- ASSIGNMENT
Beneath this task are records; state how many of their lines hold the word "integration", and nothing else.

- DATA FOR THIS EXERCISE
──────────

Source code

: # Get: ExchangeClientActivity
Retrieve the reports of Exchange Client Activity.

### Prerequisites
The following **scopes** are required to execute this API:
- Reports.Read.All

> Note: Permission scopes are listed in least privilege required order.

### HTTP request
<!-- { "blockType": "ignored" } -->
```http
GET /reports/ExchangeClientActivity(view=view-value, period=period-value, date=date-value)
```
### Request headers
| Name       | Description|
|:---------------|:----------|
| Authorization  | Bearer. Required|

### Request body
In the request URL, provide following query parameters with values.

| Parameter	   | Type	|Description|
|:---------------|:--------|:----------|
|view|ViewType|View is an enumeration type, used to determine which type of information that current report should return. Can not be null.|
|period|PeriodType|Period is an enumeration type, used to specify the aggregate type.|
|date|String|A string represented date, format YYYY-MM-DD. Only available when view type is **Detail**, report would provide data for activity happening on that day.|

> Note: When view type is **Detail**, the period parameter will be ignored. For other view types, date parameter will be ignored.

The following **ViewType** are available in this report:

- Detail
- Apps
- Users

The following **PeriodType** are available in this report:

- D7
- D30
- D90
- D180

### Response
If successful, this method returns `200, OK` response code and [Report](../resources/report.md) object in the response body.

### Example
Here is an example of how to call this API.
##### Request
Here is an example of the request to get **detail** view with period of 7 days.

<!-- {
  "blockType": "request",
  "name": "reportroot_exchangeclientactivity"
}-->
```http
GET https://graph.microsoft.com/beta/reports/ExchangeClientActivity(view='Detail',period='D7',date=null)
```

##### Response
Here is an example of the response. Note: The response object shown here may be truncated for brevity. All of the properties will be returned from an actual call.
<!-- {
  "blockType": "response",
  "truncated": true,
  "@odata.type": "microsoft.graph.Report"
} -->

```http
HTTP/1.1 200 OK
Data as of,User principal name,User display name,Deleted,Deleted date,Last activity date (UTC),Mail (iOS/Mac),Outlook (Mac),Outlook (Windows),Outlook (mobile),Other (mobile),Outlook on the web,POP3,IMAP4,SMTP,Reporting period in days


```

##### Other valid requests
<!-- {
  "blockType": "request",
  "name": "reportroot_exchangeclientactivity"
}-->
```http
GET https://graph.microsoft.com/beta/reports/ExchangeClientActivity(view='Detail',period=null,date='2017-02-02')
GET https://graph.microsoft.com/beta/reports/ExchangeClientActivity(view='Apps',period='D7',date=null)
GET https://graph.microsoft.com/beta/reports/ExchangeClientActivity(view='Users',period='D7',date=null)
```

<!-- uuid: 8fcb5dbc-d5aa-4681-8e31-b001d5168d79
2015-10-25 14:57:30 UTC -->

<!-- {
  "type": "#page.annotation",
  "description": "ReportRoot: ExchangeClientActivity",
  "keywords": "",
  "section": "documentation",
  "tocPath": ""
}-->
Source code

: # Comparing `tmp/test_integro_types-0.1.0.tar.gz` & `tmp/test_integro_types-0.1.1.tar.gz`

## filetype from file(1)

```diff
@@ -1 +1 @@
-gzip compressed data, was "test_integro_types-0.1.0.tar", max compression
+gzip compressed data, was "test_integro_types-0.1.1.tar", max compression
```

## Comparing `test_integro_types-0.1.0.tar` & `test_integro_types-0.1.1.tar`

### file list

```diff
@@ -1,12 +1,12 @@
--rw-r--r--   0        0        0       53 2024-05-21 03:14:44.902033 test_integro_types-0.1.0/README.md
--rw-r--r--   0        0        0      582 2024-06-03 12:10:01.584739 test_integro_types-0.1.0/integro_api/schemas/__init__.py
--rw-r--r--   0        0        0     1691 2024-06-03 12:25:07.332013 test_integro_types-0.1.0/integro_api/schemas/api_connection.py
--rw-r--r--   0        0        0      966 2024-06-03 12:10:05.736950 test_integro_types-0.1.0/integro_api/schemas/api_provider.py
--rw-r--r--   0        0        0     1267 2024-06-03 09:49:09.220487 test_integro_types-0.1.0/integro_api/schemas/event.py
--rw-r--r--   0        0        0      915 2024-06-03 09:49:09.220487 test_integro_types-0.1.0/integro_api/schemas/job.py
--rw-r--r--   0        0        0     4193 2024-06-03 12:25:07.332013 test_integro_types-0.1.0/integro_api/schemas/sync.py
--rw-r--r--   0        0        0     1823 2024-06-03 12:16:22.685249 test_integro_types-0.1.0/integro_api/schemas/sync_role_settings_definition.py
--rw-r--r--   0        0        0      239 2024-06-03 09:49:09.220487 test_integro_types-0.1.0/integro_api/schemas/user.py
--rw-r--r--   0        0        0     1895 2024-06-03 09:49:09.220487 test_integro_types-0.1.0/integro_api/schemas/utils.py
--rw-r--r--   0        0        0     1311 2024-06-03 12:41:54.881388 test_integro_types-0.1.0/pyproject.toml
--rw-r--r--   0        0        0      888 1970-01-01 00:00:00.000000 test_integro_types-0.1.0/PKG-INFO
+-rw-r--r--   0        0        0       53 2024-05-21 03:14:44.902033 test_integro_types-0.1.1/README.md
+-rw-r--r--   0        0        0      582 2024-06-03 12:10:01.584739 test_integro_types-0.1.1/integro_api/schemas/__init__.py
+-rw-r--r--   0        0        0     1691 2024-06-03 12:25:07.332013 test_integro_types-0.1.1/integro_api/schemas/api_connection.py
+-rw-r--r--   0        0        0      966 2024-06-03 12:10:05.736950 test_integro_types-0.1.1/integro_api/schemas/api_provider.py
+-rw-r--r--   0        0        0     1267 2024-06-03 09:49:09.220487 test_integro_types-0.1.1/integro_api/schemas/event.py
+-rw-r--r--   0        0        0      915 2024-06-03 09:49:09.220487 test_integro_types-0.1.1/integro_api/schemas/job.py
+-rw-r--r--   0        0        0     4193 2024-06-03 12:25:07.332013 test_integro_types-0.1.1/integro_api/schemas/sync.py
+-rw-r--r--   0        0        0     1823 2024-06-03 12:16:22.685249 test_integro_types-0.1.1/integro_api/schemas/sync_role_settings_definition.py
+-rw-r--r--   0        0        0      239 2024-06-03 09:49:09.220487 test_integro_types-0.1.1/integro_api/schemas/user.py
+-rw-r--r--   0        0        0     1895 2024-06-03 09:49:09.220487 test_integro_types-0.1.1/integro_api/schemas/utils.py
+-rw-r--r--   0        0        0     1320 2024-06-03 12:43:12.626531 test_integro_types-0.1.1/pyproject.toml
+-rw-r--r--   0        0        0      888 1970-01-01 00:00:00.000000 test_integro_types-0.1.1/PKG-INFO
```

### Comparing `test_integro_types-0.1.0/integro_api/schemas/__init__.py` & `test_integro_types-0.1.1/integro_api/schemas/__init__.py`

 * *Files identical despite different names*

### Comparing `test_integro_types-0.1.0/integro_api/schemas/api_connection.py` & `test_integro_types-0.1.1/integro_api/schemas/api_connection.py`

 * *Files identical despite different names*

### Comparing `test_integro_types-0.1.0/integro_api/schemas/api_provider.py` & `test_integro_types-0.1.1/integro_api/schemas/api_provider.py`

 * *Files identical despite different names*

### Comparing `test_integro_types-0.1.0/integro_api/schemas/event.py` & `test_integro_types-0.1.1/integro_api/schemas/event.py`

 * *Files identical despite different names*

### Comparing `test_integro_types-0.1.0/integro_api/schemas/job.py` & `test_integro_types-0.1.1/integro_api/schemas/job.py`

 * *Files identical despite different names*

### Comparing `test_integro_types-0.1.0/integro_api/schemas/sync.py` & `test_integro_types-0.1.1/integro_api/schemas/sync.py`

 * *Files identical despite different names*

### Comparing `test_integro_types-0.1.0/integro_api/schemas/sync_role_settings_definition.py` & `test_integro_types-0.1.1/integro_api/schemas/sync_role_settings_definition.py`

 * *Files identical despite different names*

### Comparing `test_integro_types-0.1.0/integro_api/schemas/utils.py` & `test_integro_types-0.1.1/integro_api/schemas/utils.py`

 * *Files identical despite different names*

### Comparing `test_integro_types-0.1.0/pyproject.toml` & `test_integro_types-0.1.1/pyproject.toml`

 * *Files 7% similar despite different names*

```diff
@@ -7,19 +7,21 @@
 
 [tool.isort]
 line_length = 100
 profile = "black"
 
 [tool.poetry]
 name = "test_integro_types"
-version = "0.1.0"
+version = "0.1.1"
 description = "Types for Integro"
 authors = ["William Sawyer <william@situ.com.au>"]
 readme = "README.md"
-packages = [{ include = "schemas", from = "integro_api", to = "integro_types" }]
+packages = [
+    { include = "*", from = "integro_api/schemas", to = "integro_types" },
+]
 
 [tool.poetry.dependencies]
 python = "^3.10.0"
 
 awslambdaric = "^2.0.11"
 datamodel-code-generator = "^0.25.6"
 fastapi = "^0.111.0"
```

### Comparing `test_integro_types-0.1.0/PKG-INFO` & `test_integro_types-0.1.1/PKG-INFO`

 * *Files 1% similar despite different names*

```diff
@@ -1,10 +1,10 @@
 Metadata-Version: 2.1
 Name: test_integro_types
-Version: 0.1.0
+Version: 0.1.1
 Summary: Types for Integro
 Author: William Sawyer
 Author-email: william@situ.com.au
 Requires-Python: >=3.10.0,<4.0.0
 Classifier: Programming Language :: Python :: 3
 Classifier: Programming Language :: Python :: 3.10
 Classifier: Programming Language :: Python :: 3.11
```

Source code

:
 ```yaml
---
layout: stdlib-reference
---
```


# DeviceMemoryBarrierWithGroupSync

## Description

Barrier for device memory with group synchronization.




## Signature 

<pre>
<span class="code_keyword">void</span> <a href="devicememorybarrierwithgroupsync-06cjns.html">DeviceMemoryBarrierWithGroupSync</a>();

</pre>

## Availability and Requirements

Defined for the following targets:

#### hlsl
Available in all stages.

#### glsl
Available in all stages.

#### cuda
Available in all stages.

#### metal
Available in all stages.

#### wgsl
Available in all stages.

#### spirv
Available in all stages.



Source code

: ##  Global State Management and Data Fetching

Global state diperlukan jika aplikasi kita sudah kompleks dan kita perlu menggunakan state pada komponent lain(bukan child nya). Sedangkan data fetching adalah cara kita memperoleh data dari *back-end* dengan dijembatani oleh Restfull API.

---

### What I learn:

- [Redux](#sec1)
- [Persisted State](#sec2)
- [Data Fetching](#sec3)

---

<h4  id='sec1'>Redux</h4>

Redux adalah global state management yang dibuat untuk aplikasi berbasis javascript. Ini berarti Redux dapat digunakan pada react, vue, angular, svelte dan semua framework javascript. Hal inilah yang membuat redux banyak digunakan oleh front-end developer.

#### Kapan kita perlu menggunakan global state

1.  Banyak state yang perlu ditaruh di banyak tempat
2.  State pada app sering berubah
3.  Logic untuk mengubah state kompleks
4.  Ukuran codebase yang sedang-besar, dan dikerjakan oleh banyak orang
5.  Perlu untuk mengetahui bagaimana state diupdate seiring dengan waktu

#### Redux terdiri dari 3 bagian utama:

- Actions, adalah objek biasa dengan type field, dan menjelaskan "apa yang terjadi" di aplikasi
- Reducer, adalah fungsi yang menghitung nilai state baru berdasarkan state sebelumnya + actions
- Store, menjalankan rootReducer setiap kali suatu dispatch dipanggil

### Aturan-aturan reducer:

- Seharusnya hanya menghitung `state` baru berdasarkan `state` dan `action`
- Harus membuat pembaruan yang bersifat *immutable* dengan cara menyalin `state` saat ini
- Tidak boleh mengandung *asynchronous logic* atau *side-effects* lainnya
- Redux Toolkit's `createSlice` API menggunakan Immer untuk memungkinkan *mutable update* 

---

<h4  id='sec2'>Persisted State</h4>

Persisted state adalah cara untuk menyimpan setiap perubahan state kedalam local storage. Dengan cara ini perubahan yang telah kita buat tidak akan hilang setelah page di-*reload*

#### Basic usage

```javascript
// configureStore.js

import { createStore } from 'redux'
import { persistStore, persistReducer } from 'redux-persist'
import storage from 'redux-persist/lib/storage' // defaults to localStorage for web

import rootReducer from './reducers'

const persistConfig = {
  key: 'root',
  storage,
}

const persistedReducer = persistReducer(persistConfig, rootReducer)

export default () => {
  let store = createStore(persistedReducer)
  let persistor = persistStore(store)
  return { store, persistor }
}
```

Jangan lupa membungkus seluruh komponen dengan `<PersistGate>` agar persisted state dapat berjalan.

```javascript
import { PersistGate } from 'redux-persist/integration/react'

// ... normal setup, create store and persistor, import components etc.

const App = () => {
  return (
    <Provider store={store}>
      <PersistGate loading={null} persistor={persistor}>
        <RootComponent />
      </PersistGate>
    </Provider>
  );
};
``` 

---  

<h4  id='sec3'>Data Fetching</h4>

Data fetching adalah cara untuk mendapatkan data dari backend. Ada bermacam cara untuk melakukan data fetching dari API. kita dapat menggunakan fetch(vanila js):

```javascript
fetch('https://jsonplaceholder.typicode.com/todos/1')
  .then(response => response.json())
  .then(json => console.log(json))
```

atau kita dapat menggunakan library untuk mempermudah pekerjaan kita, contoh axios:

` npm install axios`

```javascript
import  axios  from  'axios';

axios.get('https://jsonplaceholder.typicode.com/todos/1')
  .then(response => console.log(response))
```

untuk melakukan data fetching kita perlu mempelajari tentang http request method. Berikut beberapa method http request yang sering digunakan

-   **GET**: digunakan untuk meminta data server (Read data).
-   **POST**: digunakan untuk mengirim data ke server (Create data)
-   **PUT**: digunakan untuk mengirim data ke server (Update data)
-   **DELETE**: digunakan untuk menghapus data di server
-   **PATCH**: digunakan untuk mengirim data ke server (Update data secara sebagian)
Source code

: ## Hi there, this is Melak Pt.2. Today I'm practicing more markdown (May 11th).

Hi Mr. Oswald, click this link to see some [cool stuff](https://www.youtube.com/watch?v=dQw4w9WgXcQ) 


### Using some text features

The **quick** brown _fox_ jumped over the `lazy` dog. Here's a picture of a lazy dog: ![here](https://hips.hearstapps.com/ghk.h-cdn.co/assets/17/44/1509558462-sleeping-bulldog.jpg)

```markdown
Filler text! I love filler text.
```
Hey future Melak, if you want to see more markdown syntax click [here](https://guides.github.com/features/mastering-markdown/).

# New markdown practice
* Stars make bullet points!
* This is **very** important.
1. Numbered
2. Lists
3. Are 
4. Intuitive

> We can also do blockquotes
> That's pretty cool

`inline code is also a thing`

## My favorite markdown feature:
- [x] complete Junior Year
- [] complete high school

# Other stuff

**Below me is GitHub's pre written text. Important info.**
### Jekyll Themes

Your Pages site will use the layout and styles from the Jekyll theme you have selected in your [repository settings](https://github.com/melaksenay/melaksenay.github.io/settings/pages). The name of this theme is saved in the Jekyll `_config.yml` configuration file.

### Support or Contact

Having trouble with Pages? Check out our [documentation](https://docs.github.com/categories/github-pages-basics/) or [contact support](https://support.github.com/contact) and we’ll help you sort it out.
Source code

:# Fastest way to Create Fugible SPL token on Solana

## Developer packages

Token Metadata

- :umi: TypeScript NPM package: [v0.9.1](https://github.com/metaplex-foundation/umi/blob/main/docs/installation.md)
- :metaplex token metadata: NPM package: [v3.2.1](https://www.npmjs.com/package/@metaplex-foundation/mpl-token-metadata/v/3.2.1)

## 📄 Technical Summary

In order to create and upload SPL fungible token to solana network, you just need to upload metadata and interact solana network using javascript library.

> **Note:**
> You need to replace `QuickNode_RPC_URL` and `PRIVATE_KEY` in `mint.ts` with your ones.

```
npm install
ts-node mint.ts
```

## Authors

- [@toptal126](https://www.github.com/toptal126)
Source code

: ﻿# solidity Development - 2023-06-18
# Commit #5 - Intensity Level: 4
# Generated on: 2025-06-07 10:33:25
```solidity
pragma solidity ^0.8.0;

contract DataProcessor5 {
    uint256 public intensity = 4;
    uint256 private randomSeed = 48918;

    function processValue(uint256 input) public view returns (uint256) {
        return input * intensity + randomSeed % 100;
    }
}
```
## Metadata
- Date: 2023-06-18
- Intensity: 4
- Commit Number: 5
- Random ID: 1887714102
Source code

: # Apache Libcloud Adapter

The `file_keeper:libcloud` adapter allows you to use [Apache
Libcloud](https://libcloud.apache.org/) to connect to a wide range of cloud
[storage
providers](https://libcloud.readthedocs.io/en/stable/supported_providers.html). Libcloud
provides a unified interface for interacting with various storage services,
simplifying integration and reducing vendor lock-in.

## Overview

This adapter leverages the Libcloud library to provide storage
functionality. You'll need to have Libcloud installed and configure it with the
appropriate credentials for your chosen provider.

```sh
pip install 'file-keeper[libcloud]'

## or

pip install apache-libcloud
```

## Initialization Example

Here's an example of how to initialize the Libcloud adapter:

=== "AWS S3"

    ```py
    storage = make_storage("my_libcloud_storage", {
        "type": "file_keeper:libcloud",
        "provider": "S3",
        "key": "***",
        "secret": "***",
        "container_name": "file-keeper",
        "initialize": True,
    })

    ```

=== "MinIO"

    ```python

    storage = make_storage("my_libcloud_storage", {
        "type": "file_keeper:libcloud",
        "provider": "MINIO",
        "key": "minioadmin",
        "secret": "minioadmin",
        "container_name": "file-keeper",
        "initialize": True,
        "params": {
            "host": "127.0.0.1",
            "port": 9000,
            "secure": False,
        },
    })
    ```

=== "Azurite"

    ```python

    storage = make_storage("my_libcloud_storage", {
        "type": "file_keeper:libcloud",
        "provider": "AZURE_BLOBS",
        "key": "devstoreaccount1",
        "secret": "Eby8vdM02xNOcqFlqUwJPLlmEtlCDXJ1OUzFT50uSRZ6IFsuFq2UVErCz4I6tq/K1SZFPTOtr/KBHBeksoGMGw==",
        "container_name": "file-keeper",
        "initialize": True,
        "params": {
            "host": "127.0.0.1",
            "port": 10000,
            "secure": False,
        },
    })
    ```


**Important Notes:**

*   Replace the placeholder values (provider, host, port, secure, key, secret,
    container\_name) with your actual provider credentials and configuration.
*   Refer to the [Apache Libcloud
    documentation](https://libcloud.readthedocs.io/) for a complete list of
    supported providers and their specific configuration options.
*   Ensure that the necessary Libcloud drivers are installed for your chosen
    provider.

──────────

- EXERCISE RESULT
2